Engineering a bifunctional copper site in the cupredoxin fold by loop-directed mutagenesis

ANDRÉS ESPINOZA-CARA; ULISES ZITARE; DAMIÁN ALVAREZ-PAGGI; SEBASTIÁN KLINKE; LISANDRO OTERO; DANIEL H. MURGIDA; ALEJANDRO VILA

Chemical Science

Royal Society of Chemistry

Lugar: Londres; Año: 2018 vol. 9 p. 6692 - 6702

2041-6539

Copper sites in proteins are designed to perform either electron transfer or redox catalysis. Type 1 and CuA sites are electron transfer hubs bound to a rigid protein fold that prevents binding of exogenous ligands and side reactions. Here we report the engineering of two Type 1 sites by loop-directed mutagenesis within a CuA scaffold with unique electronic structures and functional features. A copper-thioether axial bond shorter than the copper-thiolate bond is responsible of the electronic structure features, in contrast of all other natural or chineral sites where the copper thiolate bond is short.

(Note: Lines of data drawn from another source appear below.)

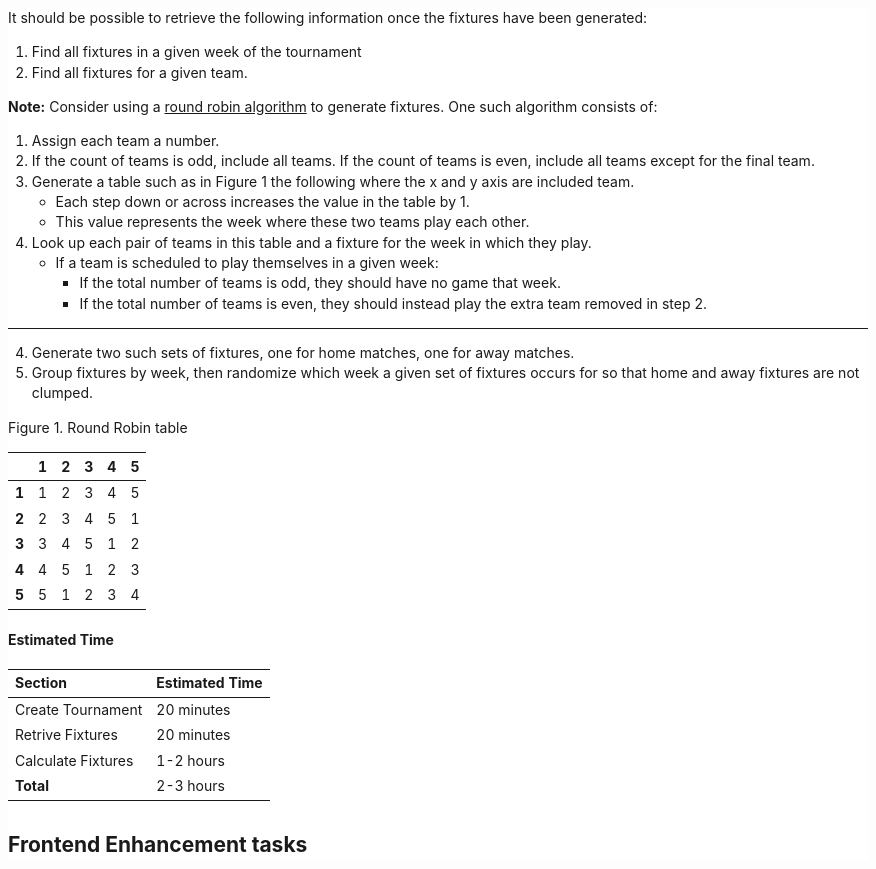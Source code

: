    It should be possible to retrieve the following information once the fixtures have been generated:

   1. Find all fixtures in a given week of the tournament
   2. Find all fixtures for a given team.

**Note:** Consider using a [round robin algorithm](https://en.wikipedia.org/wiki/Round-robin_tournament#Scheduling_algorithm) to generate fixtures. One such algorithm consists of:

1. Assign each team a number.
2. If the count of teams is odd, include all teams. If the count of teams is even, include all teams
   except for the final team.
3. Generate a table such as in Figure 1 the following where the x and y axis are included team.
   * Each step down or across increases the value in the table by 1.
   * This value represents the week where these two teams play each other.
4. Look up each pair of teams in this table and a fixture for the week in which they play.
   * If a team is scheduled to play themselves in a given week:
     * If the total number of teams is odd, they should have no game that week.
     * If the total number of teams is even, they should instead play the extra team
       removed in step 2.

---

4. Generate two such sets of fixtures, one for home matches, one for away matches.
5. Group fixtures by week, then randomize which week a given set of fixtures occurs for
   so that home and away fixtures are not clumped.


Figure 1. Round Robin table

|       | 1 | 2 | 3 | 4 | 5 |
| ----- | - | - | - | - | - |
| **1** | 1 | 2 | 3 | 4 | 5 |
| **2** | 2 | 3 | 4 | 5 | 1 |
| **3** | 3 | 4 | 5 | 1 | 2 |
| **4** | 4 | 5 | 1 | 2 | 3 |
| **5** | 5 | 1 | 2 | 3 | 4 |


#### Estimated Time

| Section            | Estimated Time |
| :----------------  | -------------- |
| Create Tournament  | 20 minutes     |
| Retrive Fixtures   | 20 minutes     |
| Calculate Fixtures | 1-2 hours      |
| **Total**          | 2-3 hours      |


## Frontend Enhancement tasks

These sites display highly unusual features, such as: (1) a high reduction potential despite a strong interaction with the axial ligand, that we attribute to changes in the hydrogen bond network, and (2) the ability to bind exogenous ligands such as imidazole and azide. This strategy widens the possibility of using natural protein scaffolds with functional features not present in nature.